Miracles and masterpieces

I've been waiting for someone to say something like this and Joe Queenan now has. He's attending to what he calls 'the least-discussed subject in the world of belles-lettres' - book reviews handing out unmerited praise. Queenan says (and has some fun saying it):

[T]he vast majority of book reviews are favorable, even though the vast majority of books deserve little praise.

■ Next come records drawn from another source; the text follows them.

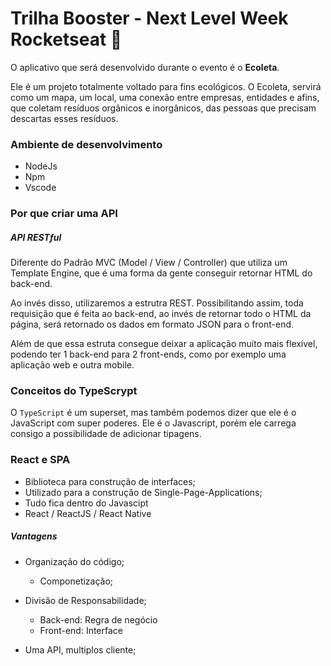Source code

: # Trilha Booster - Next Level Week Rocketseat :rocket: 

O aplicativo que será desenvolvido durante o evento é o **Ecoleta**.

Ele é um projeto totalmente voltado para fins ecológicos. O Ecoleta, servirá como um mapa, um local, uma conexão entre empresas, entidades e afins, que coletam resíduos orgânicos e inorgânicos, das pessoas que precisam descartas esses resíduos.

### Ambiente de desenvolvimento

- NodeJs
- Npm
- Vscode 

### Por que criar uma API

##### API RESTful

Diferente do Padrão MVC (Model / View / Controller) que utiliza um Template Engine, que é uma forma da gente conseguir retornar HTML do back-end. 

Ao invés disso, utilizaremos a estrutra REST. Possibilitando assim, toda requisição que é feita ao back-end, ao invés de retornar todo o HTML da página, será retornado os dados em formato JSON para o front-end.

Além de que essa estruta consegue deixar a aplicação muito mais flexível, podendo ter 1 back-end para 2 front-ends, como por exemplo uma aplicação web e outra mobile.

### Conceitos do TypeScrypt

O `TypeScript` é um superset, mas também podemos dizer que ele é o JavaScript com super poderes. Ele é o Javascript, porém ele carrega consigo a possibilidade de adicionar tipagens.

### React e SPA

- Biblioteca para construção de interfaces;
- Utilizado para a construção de Single-Page-Applications;
- Tudo fica dentro do Javascipt
- React / ReactJS / React Native

##### Vantagens

- Organização do código;
  - Componetização;

- Divisão de Responsabilidade;
  - Back-end: Regra de negócio
  - Front-end: Interface

- Uma API, multiplos cliente;

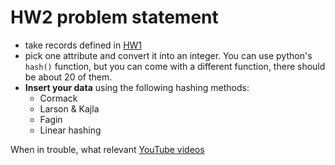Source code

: # HW2 problem statement
- take records defined in [HW1](../hw1/README.md)
- pick one attribute and convert it into an integer. You can use python's `hash()` function, but you can come with a different function, there should be about 20 of them.
- **Insert your data** using the following hashing methods:
    - Cormack
    - Larson & Kajla
    - Fagin
    - Linear hashing


When in trouble, what relevant [YouTube videos](https://www.youtube.com/playlist?list=PLs_965odMumfDxeuVX9TQnqGOomGf0ulE)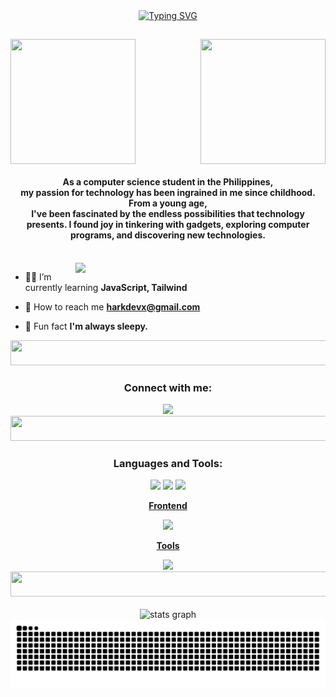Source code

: <div align="center">
<a href="https://git.io/typing-svg"><img src="https://readme-typing-svg.demolab.com?font=Pixelify+Sans&weight=500&size=25&duration=4000&pause=500&color=02DCBD&center=true&random=false&width=600&height=300&lines=Hi%2C+I'm+Hark;A+Computer+Science+student+from+the+Philippines." alt="Typing SVG" /></a>
 <h2></h2>
</div>


<div >
<img media="(min-width: 400px) and (display:none)" align="right" width="200" height="200" src="https://user-images.githubusercontent.com/65187002/144930161-2f783401-8d27-4fdf-a2f7-cc0ba32f1f1f.gif"/>
<img media="(min-width: 400px) and (display:none)" align="left" width="200" height="200" src="https://user-images.githubusercontent.com/65187002/144930161-2f783401-8d27-4fdf-a2f7-cc0ba32f1f1f.gif"/>
<br clear="both">
</div>

 <h4 align="center">As a computer science student in the Philippines,<br>my passion for technology has been ingrained in me since childhood. From a young age, <br> I've been fascinated by the endless possibilities that technology presents. I found joy in tinkering with gadgets, exploring computer programs, and discovering new technologies.	</h4> 	
 <br clear="both">
<img align="right"  width="400" src="https://media2.giphy.com/media/QXwtfadqo7wbfmT46H/giphy.gif?cid=6c09b952nk0s8pt8jpqch1m8pq3pn7d4wnybaefb5f5baobm&ep=v1_internal_gif_by_id&rid=giphy.gif&ct=g" />


    
 - :man_technologist: I’m currently learning **JavaScript, Tailwind** 
  
 - :email: How to reach me **harkdevx@gmail.com**
  
 - :yawning_face: Fun fact **I'm always sleepy.**



<img  width="2000" height="40" src="https://camo.githubusercontent.com/ea40cfc33ac9e94789b044995f312e432d41bc1fd371f413583092df7649ef3d/68747470733a2f2f692e696d6775722e636f6d2f644261534b57462e676966"/>

<div align="center">
  <h3>Connect with me:</h3>
  <a href="https://instagram.com/arking.x" target="blank"> <img src="https://skillicons.dev/icons?i=instagram,discord" height="50" /></a>
 <img  width="2000" height="40" src="https://camo.githubusercontent.com/ea40cfc33ac9e94789b044995f312e432d41bc1fd371f413583092df7649ef3d/68747470733a2f2f692e696d6775722e636f6d2f644261534b57462e676966"/>

</div>
<h3 align="center">Languages and Tools:</h3>
   <div align="center">
 <img  height="80" src="https://camo.githubusercontent.com/19cf1f6246a55a20a2fc585c1517827a55ab59b18a5306974f54a5b6f4e35fc9/68747470733a2f2f74656368737461636b2d67656e657261746f722e76657263656c2e6170702f6769746875622d69636f6e2e737667"/>
<img  height="80" src="https://camo.githubusercontent.com/0418a2bf25601cc5d8fae74f654b10d5734360ff2b1bb3b2fea4bb086baf5586/68747470733a2f2f74656368737461636b2d67656e657261746f722e76657263656c2e6170702f6a732d69636f6e2e737667"/>
<img  height="80" src="https://camo.githubusercontent.com/184dc161979384d9f2addf1f5cf285aaa317c1c9a47dd9918a6f81861db54ce9/68747470733a2f2f74656368737461636b2d67656e657261746f722e76657263656c2e6170702f70726574746965722d69636f6e2e737667"/>

</div>


<div align="center">


<p>

<a href="https://skillicons.dev/">
 
**Frontend**


 </p>
 <img src="https://skillicons.dev/icons?i=js,html,css,tailwind" height="50" />

  <p>
   
**Tools**
</p>
 <img src="https://skillicons.dev/icons?i=github,git,vscode,npm" height="50" />
<img  width="2000" height="40" src="https://camo.githubusercontent.com/ea40cfc33ac9e94789b044995f312e432d41bc1fd371f413583092df7649ef3d/68747470733a2f2f692e696d6775722e636f6d2f644261534b57462e676966"/>
</a>
</div>



<div align="center">
<br clear="both">

 <img src="https://github-readme-stats.vercel.app/api?username=arking-xx&hide_title=false&hide_rank=false&show_icons=true&include_all_commits=true&count_private=true&disable_animations=false&theme=cobalt&locale=en&hide_border=true" height="150" alt="stats graph"  />

<img src="https://raw.githubusercontent.com/arking-xx/arking-xx/output/snake.svg" alt="Snake animation" />
</div>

I don't know about that, but I have been wondering lately at the number of commendations on the covers of books that have seemed to me totally over the top. I give three examples from novels I've read in the last few months; the first of them I really rated, the second I thought was OK, and the last is a literary failure to rank amongst the most comprehensive. Critics said (in turn):

(1) '[The author] throws down sentences that will leave you amazed.'

(2) 'A novella-sized miracle of passion and war.'

(3) 'This is a small masterpiece.'

Think about how often it is that a sentence leaves you amazed, unless because it is bringing you a piece of startling news or is appallingly constructed. Yet this critic thinks this writer 'throws down' (!) sentences - in the plural - to leave the reader amazed. I loved the book and by some of its sentences I was, just possibly, struck; but I was never amazed. Then, 'miracle of passion and war'. Well, the book in question contains both passion and war and is reasonably absorbing. But it ain't no miracle. What does a novel need to do to be a miracle? I leave the question unanswered, but you would expect such a book to be at least exceptional within some few decades, which this one wasn't. Finally, the small masterpiece is the book I thought a comprehensive failure of a novel. OK, so judgements differ. A masterpiece, however, even if more frequent than a miracle, doesn't come along all that often, and I'll wager that, 20 years since its first publication, there are few people who think of this book as a masterpiece, if indeed they think of it at all.